As historian Robert Dallek writes, "Lyndon Johnson's escalation of the war in Vietnam divided Americans into warring camps... cost 30,000 American lives by the time he left office, (and) destroyed Johnson's presidency..."[178] His refusal to send more U.S. troops to Vietnam was seen as Johnson's admission that the war was lost.[179] It can be seen that the refusal was a tacit admission that the war could not be won by escalation, at least not at a cost acceptable to the American people.[179] As Secretary of Defense Robert McNamara noted, "the dangerous illusion of victory by the United States was therefore dead."[180]

Vietnamization, 1969–1972

Nixon Doctrine / Vietnamization
Propaganda leaflet urging the defection of NLF and North Vietnamese to the side of the Republic of Vietnam
Severe communist losses during the Tet Offensive allowed U.S. President Richard Nixon to begin troop withdrawals. His plan, called the Nixon Doctrine, was to build up the ARVN, so that they could take over the defense of South Vietnam. The policy became known as "Vietnamization". Vietnamization had much in common with the policies of the Kennedy administration. One important difference, however, remained. While Kennedy insisted that the South Vietnamese fight the war themselves, he attempted to limit the scope of the conflict.

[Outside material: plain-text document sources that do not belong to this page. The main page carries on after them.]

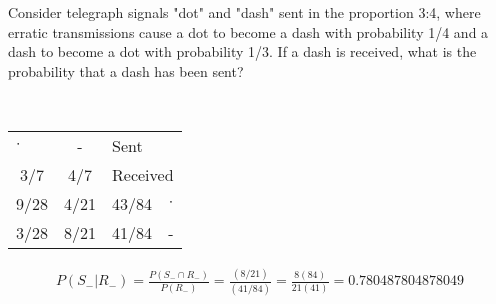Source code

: \documentclass[answers]{exam}
\begin{document}
\begin{questions}
\question 
Consider telegraph signals "dot" and "dash" sent in the proportion 3:4, where erratic transmissions cause a dot to become a dash with probability 1/4 and a dash to become a dot with probability 1/3. If a dash is received, what is the probability that a dash has been sent?
\begin{solution} \\
	\begin{tabular}{cc|cc}
		\multicolumn{1}{l}{$\cdot$} & -    & \multicolumn{1}{l}{Sent} & \multicolumn{1}{l}{} \\
		3/7                         & 4/7  & \multicolumn{2}{r}{Received}                    \\ \hline
		9/28                        & 4/21 & 43/84                    & $\cdot$              \\
		3/28                        & 8/21 & 41/84                    & -                   
	\end{tabular}
	\begin{align*}
		P(S_-|R_-)
		= \frac{P(S_-\cap R_-)}{P(R_-)}
		= \frac{(8/21)}{(41/84)}
		= \frac{8(84)}{21(41)}
		= 0.780487804878049
	\end{align*}
\end{solution}






\question 

\begin{solution}
	
\end{solution}
	
\question 

\begin{solution}
	
\end{solution}

\end{questions}
\end{document}
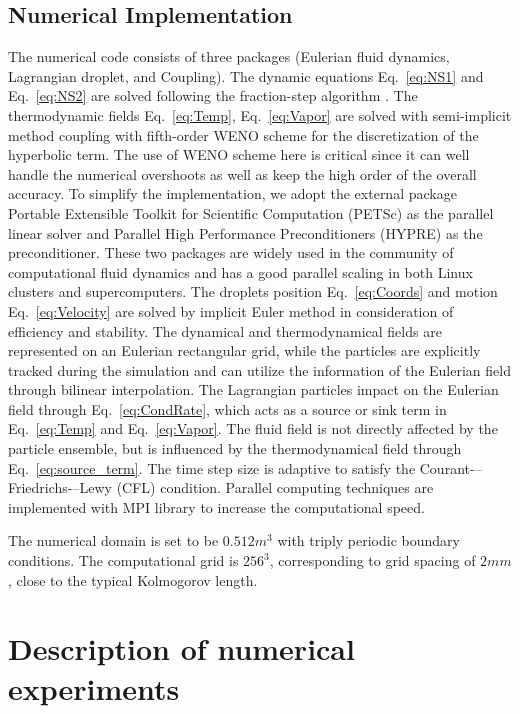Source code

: \documentclass[draft,jgrga]{AGUTeX}
\newcommand{\Eq}[1]{Eq.~\eqref{#1}} \newcommand{\Fig}[1]{Figure~\ref{#1}}
\begin{document}
\begin{article}
\subsection{Numerical Implementation}
The numerical code consists of three packages (Eulerian fluid dynamics, Lagrangian droplet, and Coupling). The dynamic equations \Eq{eq:NS1} and \Eq{eq:NS2} are solved following the fraction-step algorithm \cite{Brown2001}. The thermodynamic fields \Eq{eq:Temp}, \Eq{eq:Vapor} are solved with semi-implicit method coupling with fifth-order WENO scheme for the discretization of the hyperbolic term. The use of WENO scheme here is critical since it can well handle the numerical overshoots as well as keep the high order of the overall accuracy. To simplify the implementation, we adopt the external package Portable Extensible Toolkit for Scientific Computation (PETSc) \cite{petsc_cite} as the parallel linear solver and Parallel High Performance Preconditioners (HYPRE) \cite{hypre_cite} as the preconditioner. These two packages are widely used in the community of computational fluid dynamics and has a good parallel scaling in both Linux clusters and supercomputers. The droplets position \Eq{eq:Coords} and motion \Eq{eq:Velocity} are solved by implicit Euler method in consideration of efficiency and stability. The dynamical and thermodynamical fields are represented on an Eulerian rectangular grid, while the particles are explicitly tracked during the simulation and can utilize the information of the Eulerian field through bilinear interpolation. The Lagrangian particles impact on the Eulerian field through \Eq{eq:CondRate}, which acts as a source or sink term in \Eq{eq:Temp} and \Eq{eq:Vapor}. The fluid field is not directly affected by the particle ensemble, but is influenced by the thermodynamical field through \Eq{eq:source_term}. The time step size is adaptive to satisfy the Courant-–Friedrichs-–Lewy (CFL) condition. Parallel computing techniques are implemented with MPI library to increase the computational speed.

The numerical domain is set to be $0.512m^{3}$ with triply periodic boundary conditions. The computational grid is $256^{3}$, corresponding to grid spacing of $2mm$, close to the typical Kolmogorov length.

\section{Description of numerical experiments}\label{experiment_description}


\end{article}
\end{document}

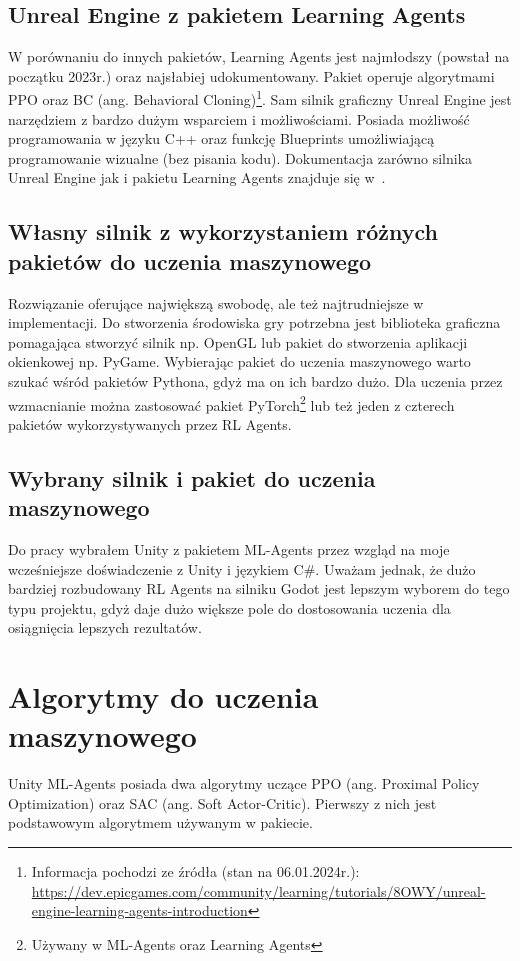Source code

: \documentclass{SGGW-thesis}
\begin{document}
\subsection{Unreal Engine z pakietem Learning Agents}
W porównaniu do innych pakietów, Learning Agents jest najmłodszy (powstał na początku 2023r.) oraz najsłabiej udokumentowany. Pakiet operuje algorytmami PPO oraz BC (ang. Behavioral Cloning)\footnote{Informacja pochodzi ze źródła (stan na 06.01.2024r.): \url{https://dev.epicgames.com/community/learning/tutorials/8OWY/unreal-engine-learning-agents-introduction}}. 
Sam silnik graficzny Unreal Engine jest narzędziem z bardzo dużym wsparciem i możliwościami. Posiada możliwość programowania w języku C++ oraz funkcję Blueprints umożliwiającą programowanie wizualne (bez pisania kodu). 
Dokumentacja zarówno silnika Unreal Engine jak i pakietu Learning Agents znajduje się w~\cite{UnrealDocs}.
\subsection{Własny silnik z wykorzystaniem różnych pakietów do uczenia maszynowego}
Rozwiązanie oferujące największą swobodę, ale też najtrudniejsze w implementacji. Do stworzenia środowiska gry potrzebna jest biblioteka graficzna pomagająca stworzyć silnik np. OpenGL
lub pakiet do stworzenia aplikacji okienkowej np. PyGame. Wybierając pakiet do uczenia maszynowego warto szukać wśród pakietów Pythona, gdyż ma on ich bardzo dużo. Dla uczenia przez wzmacnianie można zastosować pakiet PyTorch\footnote{Używany w ML-Agents oraz Learning Agents}
lub też jeden z czterech pakietów wykorzystywanych przez RL Agents.
\subsection*{Wybrany silnik i pakiet do uczenia maszynowego}
Do pracy wybrałem Unity z pakietem ML-Agents przez wzgląd na moje wcześniejsze doświadczenie z Unity i językiem C\#. Uważam jednak, że dużo bardziej rozbudowany RL Agents na silniku Godot jest lepszym wyborem do tego typu projektu, gdyż daje dużo większe pole do dostosowania uczenia dla osiągnięcia lepszych rezultatów.

\pagebreak
\section{Algorytmy do uczenia maszynowego}
\label{algorithms}
Unity ML-Agents posiada dwa algorytmy uczące PPO (ang. Proximal Policy Optimization) oraz SAC (ang. Soft Actor-Critic). Pierwszy z nich jest podstawowym algorytmem używanym w pakiecie.
\end{document}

Nixon said in an announcement, "I am tonight announcing plans for the withdrawal of an additional 150,000 American troops to be completed during the spring of next year. This will bring a total reduction of 265,500 men in our armed forces in Vietnam below the level that existed when we took office 15 months ago."[181]
On 10 October 1969, Nixon ordered a squadron of 18 B-52s loaded with nuclear weapons to race to the border of Soviet airspace to convince the Soviet Union that he was capable of anything to end the Vietnam War.
Nixon also pursued negotiations. Theater commander Creighton Abrams shifted to smaller operations, aimed at communist logistics, with better use of firepower and more cooperation with the ARVN. Nixon also began to pursue détente with the Soviet Union and rapprochement with the People's Republic of China. This policy helped to decrease global tensions. Détente led to nuclear arms reduction on the part of both superpowers. But Nixon was disappointed that the PRC and the Soviet Union continued to supply the North Vietnamese with aid. In September 1969, Ho Chi Minh died at age seventy-nine.[182]
The anti-war movement was gaining strength in the United States. Nixon appealed to the "silent majority" of Americans to support the war. But revelations of the My Lai Massacre, in which a U.S. Army platoon raped and killed civilians, and the 1969 "Green Beret Affair" where eight Special Forces soldiers, including the 5th Special Forces Group Commander were arrested for the murder[183] of a suspected double agent[184] provoked national and international outrage.
The civilian cost of the war was again questioned when U.S. forces concluded Operation Speedy Express with a claimed bodycount of 10,889 Communist guerillas with only 40 U.S. losses; Kevin Buckley writing in Newsweek estimated that perhaps 5,000 of the Vietnamese dead were civilians.[185]
Beginning in 1970, American troops were being taken away from border areas where much more killing took place, and instead put along the coast and interior, which is one reason why casualties in 1970 were less than half of 1969's totals.[181]  
Operation Menu: the secret bombing of Cambodia and Laos
Main article: Operation Menu
Prince Norodom Sihanouk had proclaimed Cambodia neutral since 1955,[186] but the communists used Cambodian soil as a base and Sihanouk tolerated their presence, because he wished to avoid being drawn into a wider regional conflict. Under pressure from Washington, however, he changed this policy in 1969. The Vietnamese communists were no longer welcome. President Nixon took the opportunity to launch a massive secret bombing campaign, called Operation Menu, against their sanctuaries along the Cambodia/Vietnam border.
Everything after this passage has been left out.